Detti rilievi non scalfiscono in alcun modo il nucleo centrale dell’argomentazione addotta dalla Corte del merito per pervenire a ritenere la giurisdizione del giudice ordinario, non evidenziando errori interpretativi del Giudice territoriale o violazione di norme, limitandosi alla generica contestazione dell’esegesi della Corte d’appello ed alla riproposizione della propria interpretazione.

Nella specie, quindi, la risoluzione della questione di giurisdizione richiede l’interpretazione della deliberazione in oggetto, atto amministrativo che, come affermato nelle pronunce del 29/11/2005, n. 26047 e del 7/5/2004, n. 8713, in quanto atto unilaterale è soggetto alle stesse regole che presiedono l’interpretazione dei contratti, in quanto applicabili, ex art. 1324 c.c..

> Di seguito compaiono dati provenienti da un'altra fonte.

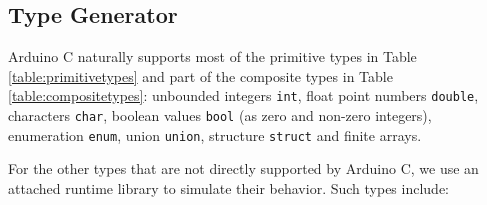 \subsection{Type Generator}

Arduino C naturally supports most of the primitive types in Table \ref{table:primitivetypes} and part of the composite types in Table \ref{table:compositetypes}: unbounded integers \texttt{int}, float point numbers \texttt{double}, characters \texttt{char}, boolean values \texttt{bool} (as zero and non-zero integers), enumeration \texttt{enum}, union \texttt{union}, structure \texttt{struct} and finite arrays.

For the other types that are not directly supported by Arduino C, we use an attached runtime library to simulate their behavior. Such types include:


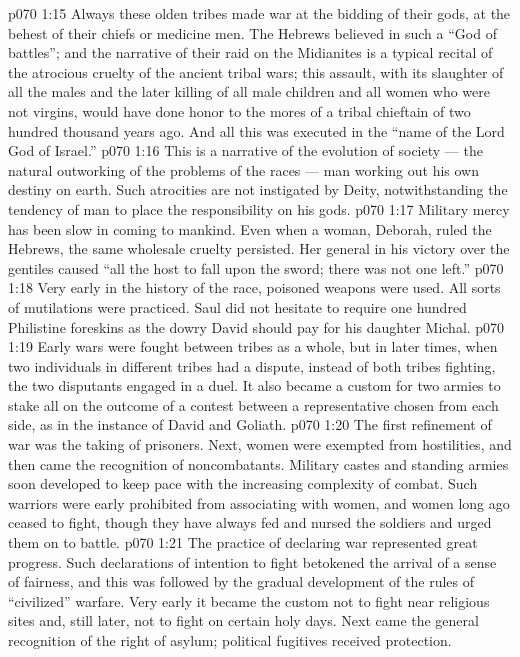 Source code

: \vs p070 1:15 \pc Always these olden tribes made war at the bidding of their gods, at the behest of their chiefs or medicine men. The Hebrews believed in such a “God of battles”; and the narrative of their raid on the Midianites is a typical recital of the atrocious cruelty of the ancient tribal wars; this assault, with its slaughter of all the males and the later killing of all male children and all women who were not virgins, would have done honor to the mores of a tribal chieftain of two hundred thousand years ago. And all this was executed in the “name of the Lord God of Israel.”
\vs p070 1:16 This is a narrative of the evolution of society --- the natural outworking of the problems of the races --- man working out his own destiny on earth. Such atrocities are not instigated by Deity, notwithstanding the tendency of man to place the responsibility on his gods.
\vs p070 1:17 \pc Military mercy has been slow in coming to mankind. Even when a woman, Deborah, ruled the Hebrews, the same wholesale cruelty persisted. Her general in his victory over the gentiles caused “all the host to fall upon the sword; there was not one left.”
\vs p070 1:18 Very early in the history of the race, poisoned weapons were used. All sorts of mutilations were practiced. Saul did not hesitate to require one hundred Philistine foreskins as the dowry David should pay for his daughter Michal.
\vs p070 1:19 Early wars were fought between tribes as a whole, but in later times, when two individuals in different tribes had a dispute, instead of both tribes fighting, the two disputants engaged in a duel. It also became a custom for two armies to stake all on the outcome of a contest between a representative chosen from each side, as in the instance of David and Goliath.
\vs p070 1:20 The first refinement of war was the taking of prisoners. Next, women were exempted from hostilities, and then came the recognition of noncombatants. Military castes and standing armies soon developed to keep pace with the increasing complexity of combat. Such warriors were early prohibited from associating with women, and women long ago ceased to fight, though they have always fed and nursed the soldiers and urged them on to battle.
\vs p070 1:21 The practice of declaring war represented great progress. Such declarations of intention to fight betokened the arrival of a sense of fairness, and this was followed by the gradual development of the rules of “civilized” warfare. Very early it became the custom not to fight near religious sites and, still later, not to fight on certain holy days. Next came the general recognition of the right of asylum; political fugitives received protection.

Ora, l’interpretazione della deliberazione, pur costituendo questione di fatto, è sindacabile da questa Corte, che, quando decide una questione di giurisdizione è anche giudice del fatto, da ritenersi non solo quali i fatti processuali, ma di tutti i fatti, anche esterni al processo, dai quali dipenda la soluzione della questione (così, specificamente, la pronuncia Sez. U. 26/11/2008, n. 28166), ma necessariamente il ricorso ex art. 360 c.p.c., comma 1, n. 1 richiede la specifica indicazione degli errori in cui, in tesi, sarebbe incorsa la pronuncia impugnata con le argomentazioni oggetto di censura.

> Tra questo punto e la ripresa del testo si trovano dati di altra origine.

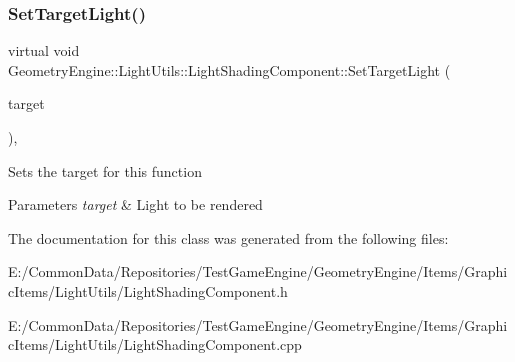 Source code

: \mbox{\label{class_geometry_engine_1_1_light_utils_1_1_light_shading_component_aa2e50470089c2d17b76dd18bdf1a1a68}} 
\subsubsection{\texorpdfstring{SetTargetLight()}{SetTargetLight()}}
{\footnotesize\ttfamily virtual void Geometry\+Engine\+::\+Light\+Utils\+::\+Light\+Shading\+Component\+::\+Set\+Target\+Light (\begin{DoxyParamCaption}\item[{\mbox{\hyperlink{class_geometry_engine_1_1_geometry_world_item_1_1_geometry_light_1_1_light}{Geometry\+World\+Item\+::\+Geometry\+Light\+::\+Light}} $\ast$}]{target }\end{DoxyParamCaption})\hspace{0.3cm}{\ttfamily [inline]}, {\ttfamily [virtual]}}

Sets the target for this function 
\begin{DoxyParams}{Parameters}
{\em target} & Light to be rendered \\
\hline
\end{DoxyParams}


The documentation for this class was generated from the following files\+:\begin{DoxyCompactItemize}
\item 
E\+:/\+Common\+Data/\+Repositories/\+Test\+Game\+Engine/\+Geometry\+Engine/\+Items/\+Graphic\+Items/\+Light\+Utils/Light\+Shading\+Component.\+h\item 
E\+:/\+Common\+Data/\+Repositories/\+Test\+Game\+Engine/\+Geometry\+Engine/\+Items/\+Graphic\+Items/\+Light\+Utils/Light\+Shading\+Component.\+cpp\end{DoxyCompactItemize}
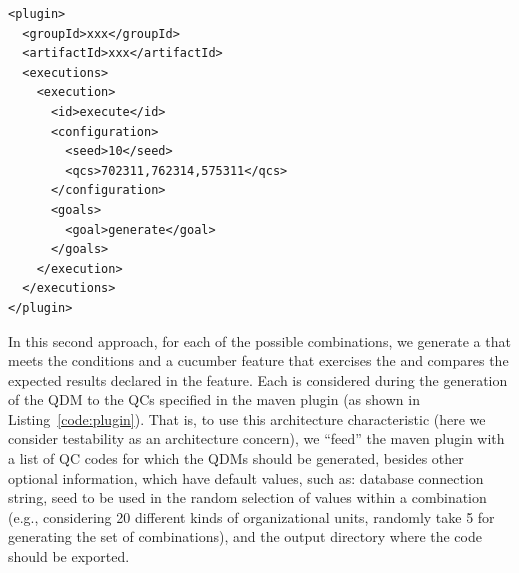 \begin{lstlisting}[frame=single, language=Plugin, caption={\it Maven plugin for test generation}, label={code:plugin}]
<plugin>
  <groupId>xxx</groupId>
  <artifactId>xxx</artifactId>
  <executions>
    <execution>
      <id>execute</id>			
      <configuration>
        <seed>10</seed>				
        <qcs>702311,762314,575311</qcs>				
      </configuration>
      <goals>
        <goal>generate</goal>
      </goals>
    </execution>
  </executions>
</plugin>	
\end{lstlisting}

In this second approach, for each of the possible combinations, we generate a \shc that meets the conditions 
and a cucumber feature that exercises the \shc and compares the expected results declared in the feature. 
Each \shc is considered during the generation of the QDM to the QCs specified in the 
maven plugin (as shown in Listing~\ref{code:plugin}).
That is, to use this architecture characteristic (here we consider testability as an 
architecture concern), we ``feed'' the maven plugin with a list of QC codes for which the QDMs should be generated, 
besides other optional information, which have default values, such as: database connection string,
seed to be used in the random selection of values within a combination (e.g., considering 20 different
kinds of organizational units, randomly take 5 for generating the set of combinations), and the output directory 
where the code should be exported. 

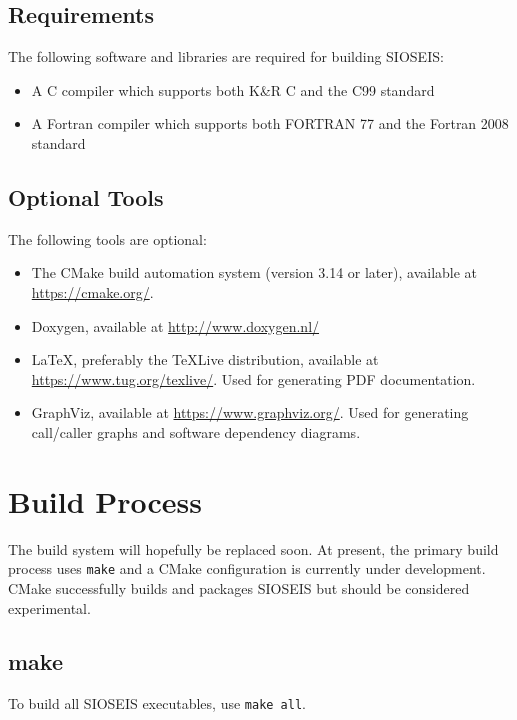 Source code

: \section{Requirements}
The following software and libraries are required for building SIOSEIS:

\begin{itemize}
    \item A C compiler which supports both K\&R C and the C99 standard
    \item A Fortran compiler which supports both FORTRAN 77 and the Fortran 2008 standard
\end{itemize}

\section{Optional Tools}
The following tools are optional:

\begin{itemize}
    \item The CMake build automation system (version 3.14 or later), available at \url{https://cmake.org/}.
    \item Doxygen, available at \url{http://www.doxygen.nl/}
    \item LaTeX, preferably the TeXLive distribution, available at \url{https://www.tug.org/texlive/}. Used for generating PDF documentation.
    \item GraphViz, available at \url{https://www.graphviz.org/}. Used for generating call/caller graphs and software dependency diagrams.
\end{itemize}

\chapter{Build Process}

The build system will hopefully be replaced soon. At present, the primary build
process uses \texttt{make} and a CMake configuration is currently under
development. CMake successfully builds and packages SIOSEIS but should be
considered experimental.

\section{make}

To build all SIOSEIS executables, use \texttt{make all}.

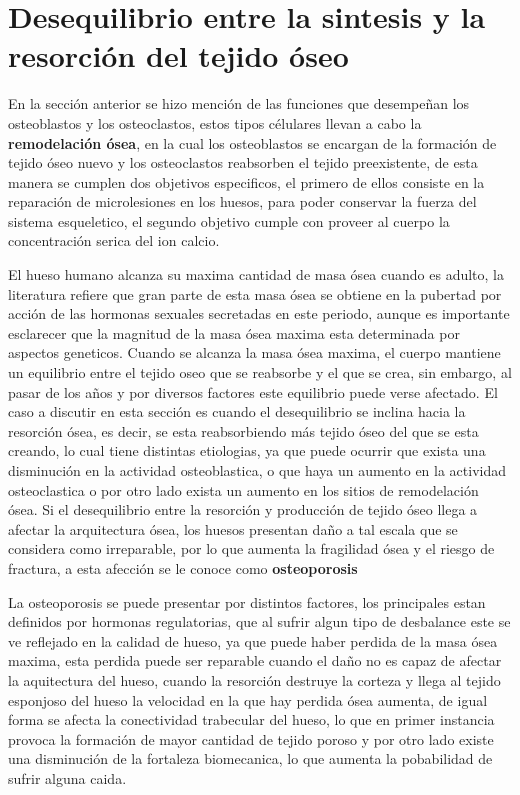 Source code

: \documentclass[letterpaper,12pt,oneside]{book}
\begin{document}
 



    
    \section{Desequilibrio entre la sintesis y la resorción del tejido óseo}

    En la sección anterior se hizo mención de las funciones que desempeñan los osteoblastos y los osteoclastos, estos tipos célulares llevan a cabo la \textbf{remodelación ósea}, en la cual los osteoblastos se encargan de la formación de tejido óseo nuevo y los osteoclastos reabsorben el tejido preexistente, de esta manera se cumplen dos objetivos especificos, el primero de ellos consiste en la reparación de microlesiones en los huesos, para poder conservar la fuerza del sistema esqueletico, el segundo objetivo cumple con proveer al cuerpo la  concentración serica del ion calcio. 

    \vspace{10pt}

    El hueso humano alcanza su maxima cantidad de masa ósea cuando es adulto, la literatura refiere que gran parte de esta masa ósea se obtiene en la pubertad por acción de las hormonas sexuales secretadas en este periodo, aunque es importante esclarecer que la magnitud de la masa ósea maxima esta determinada por aspectos geneticos. Cuando se alcanza la masa ósea maxima, el cuerpo mantiene un equilibrio entre el tejido oseo que se reabsorbe y el que se crea, sin embargo, al pasar de los años y por diversos factores este equilibrio puede verse afectado. El caso a discutir en esta sección es cuando el desequilibrio se inclina hacia la resorción ósea, es decir, se esta reabsorbiendo más tejido óseo del que se esta creando, lo cual tiene distintas etiologias, ya que puede ocurrir que exista una disminución en la actividad osteoblastica, o que haya un aumento en la actividad osteoclastica o por otro lado exista un aumento en los sitios de remodelación ósea. Si el desequilibrio entre la resorción y producción de tejido óseo llega a afectar la arquitectura ósea, los huesos presentan daño a tal escala que se considera como irreparable, por lo que aumenta la fragilidad ósea y el riesgo de fractura, a esta afección se le conoce como \textbf{osteoporosis}

    \vspace{10pt}

    La osteoporosis se puede presentar por distintos factores, los principales estan definidos por hormonas regulatorias, que al sufrir algun tipo de desbalance este se ve reflejado en la calidad de hueso, ya que puede haber perdida de la masa ósea maxima, esta perdida puede ser reparable cuando el daño no es capaz de afectar la aquitectura del hueso, cuando la resorción destruye la corteza y llega al tejido esponjoso del hueso la velocidad en la que hay perdida ósea aumenta, de igual forma se afecta la conectividad trabecular del hueso, lo que en primer instancia provoca la formación de mayor cantidad de tejido poroso y por otro lado existe una disminución de la fortaleza biomecanica, lo que aumenta la pobabilidad de sufrir alguna caida. 
\end{document}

Come infatti affermato nelle pronunce 29/9/2017, n. 22880, del 16/10/2007, n. 21621, e del 20/9/2006, n. 20405, l’esercizio del potere di diretto esame degli atti del giudizio di merito, riconosciuto al giudice di legittimità ove sia denunciato un “error in procedendo”, presuppone comunque l’ammissibilità del motivo di censura, onde il ricorrente non è dispensato dall’onere di specificare (a pena, appunto, di inammissibilità) il contenuto della critica mossa alla sentenza impugnata, indicando anche specificamente i fatti processuali alla base dell’errore denunciato, e tale specificazione deve essere contenuta nello stesso ricorso per cassazione, per il principio di autosufficienza di esso.

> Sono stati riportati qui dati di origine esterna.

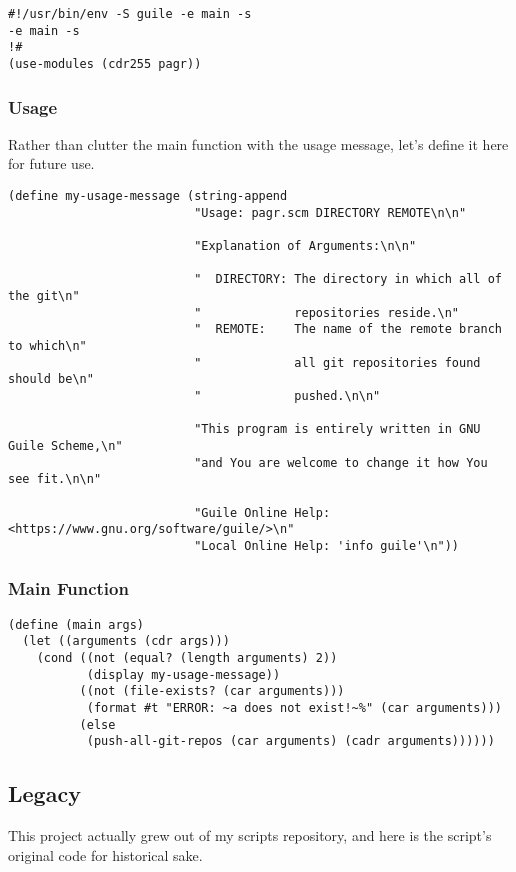 \documentclass[11pt]{article}
\begin{document}
\begin{verbatim}
#!/usr/bin/env -S guile -e main -s
-e main -s
!#
(use-modules (cdr255 pagr))
\end{verbatim}

\subsubsection{Usage}
\label{sec:orgf65042e}
Rather than clutter the main function with the usage message, let's define it
here for future use.

\begin{verbatim}
(define my-usage-message (string-append
                          "Usage: pagr.scm DIRECTORY REMOTE\n\n"
                          
                          "Explanation of Arguments:\n\n"
                          
                          "  DIRECTORY: The directory in which all of the git\n"
                          "             repositories reside.\n"
                          "  REMOTE:    The name of the remote branch to which\n"
                          "             all git repositories found should be\n"
                          "             pushed.\n\n"

                          "This program is entirely written in GNU Guile Scheme,\n"
                          "and You are welcome to change it how You see fit.\n\n"

                          "Guile Online Help: <https://www.gnu.org/software/guile/>\n"
                          "Local Online Help: 'info guile'\n"))
\end{verbatim}

\subsubsection{Main Function}
\label{sec:org357bf87}

\begin{verbatim}
(define (main args)
  (let ((arguments (cdr args)))
    (cond ((not (equal? (length arguments) 2))
           (display my-usage-message))
          ((not (file-exists? (car arguments)))
           (format #t "ERROR: ~a does not exist!~%" (car arguments)))
          (else
           (push-all-git-repos (car arguments) (cadr arguments))))))
\end{verbatim}

\subsection{Legacy}
\label{sec:org9293411}
This project actually grew out of my scripts repository, and here is the
script's original code for historical sake.
\end{document}
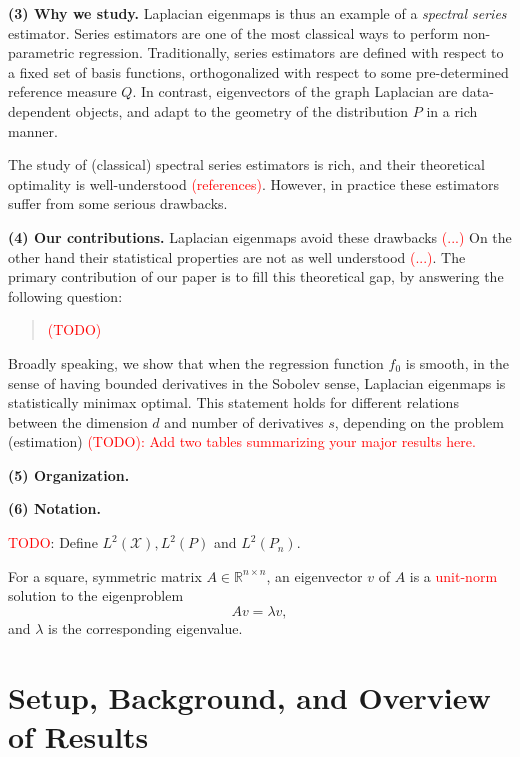 \documentclass{article}
\newcommand{\Reals}{\mathbb{R}}
\newcommand{\1}{\mathbf{1}}
\newcommand{\Leb}{L}
\newcommand{\mc}[1]{\mathcal{#1}}
\theoremstyle{alden}
\theoremstyle{aldenthm}
\theoremstyle{definition}
\theoremstyle{remark}
\begin{document}
\textbf{(3) Why we study.} Laplacian eigenmaps is thus an example of a \emph{spectral series} estimator. Series estimators are one of the most classical ways to perform non-parametric regression. Traditionally, series estimators are defined with respect to a fixed set of basis functions, orthogonalized with respect to some pre-determined reference measure $Q$. In contrast, eigenvectors of the graph Laplacian are data-dependent objects, and adapt to the geometry of the distribution $P$ in a rich manner. 

The study of (classical) spectral series estimators is rich, and their theoretical optimality is well-understood \textcolor{red}{(references)}. However, in practice these estimators suffer from some serious drawbacks.

\textbf{(4) Our contributions.} Laplacian eigenmaps avoid these drawbacks \textcolor{red}{(...)} On the other hand their statistical properties are not as well understood \textcolor{red}{(...)}. The primary contribution of our paper is to fill this theoretical gap, by answering the following question:

\begin{quote}
	\textcolor{red}{(TODO)}
\end{quote}

Broadly speaking, we show that when the regression function $f_0$ is smooth, in the sense of having bounded derivatives in the Sobolev sense, Laplacian eigenmaps is statistically minimax optimal. This statement holds for different relations between the dimension $d$ and number of derivatives $s$, depending on the problem (estimation) \textcolor{red}{(TODO): Add two tables summarizing your major results here.} 

\textbf{(5) Organization.}

\textbf{(6) Notation.}

\textcolor{red}{TODO}: Define $\Leb^2(\mc{X}), \Leb^2(P)$ and $\Leb^2(P_n)$. 


For a square, symmetric matrix $A \in \Reals^{n \times n}$, an eigenvector $v$ of $A$ is a \textcolor{red}{unit-norm} solution to the eigenproblem
\begin{equation*}
Av = \lambda v,
\end{equation*}
and $\lambda$ is the corresponding eigenvalue.

\section{Setup, Background, and Overview of Results}
\label{sec:setup_main_results}
\end{document}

Nella specie, invece, la ricorrente si limita ad una generica contestazione della tesi fatta propria dalla Corte d’appello, ed in particolare, non muove alcuna specifica censura al rilievo di fondo del Giudice territoriale, secondo cui con la Delib. n. 510 del 1999, erano stati concessi, o comunque l’ente si era impegnato a concedere, i contributi per il triennio, la cui quantificazione non era stata lasciata alla libera determinazione della Provincia, ma era stata fissata nella misura del 20% rispetto ai costi sostenuti dalla Cooperativa, dipendenti dal numero degli operatori impiegati, nel limite massimo di 30.

Nè può ritenersi a riguardo pregnante il richiamo, a pag. 4 del ricorso, all’inciso della deliberazione secondo cui l’amministrazione avrebbe stabilito di anno in anno in quale misura fissare il proprio concorso finanziario alla realizzazione del progetto, dato il carattere sostanzialmente “neutro” di detto inciso, con riguardo all’interpretazione della deliberazione adottata dalla Corte di merito.

3. Conclusivamente, va dichiarato inammissibile il ricorso; le spese del giudizio, liquidate come in dispositivo, seguono la soccombenza.

P.Q.M.

La Corte dichiara inammissibile il ricorso; condanna la Provincia Regionale di Enna alle spese, liquidate in Euro 3500,00, oltre Euro 100,00 per esborsi, oltre spese forfettarie nella misura del 15% ed accessori di legge.

Ai sensi del D.P.R. n. 115 del 2002, art. 13, comma 1 quater, dà atto della sussistenza dei presupposti per il versamento, da parte della ricorrente, se dovuto, dell’ulteriore importo a titolo di contributo unificato pari a quello dovuto per il ricorso, a norma dello stesso art. 13, comma 1-bis.

Così deciso in Roma, il 24 settembre 2019.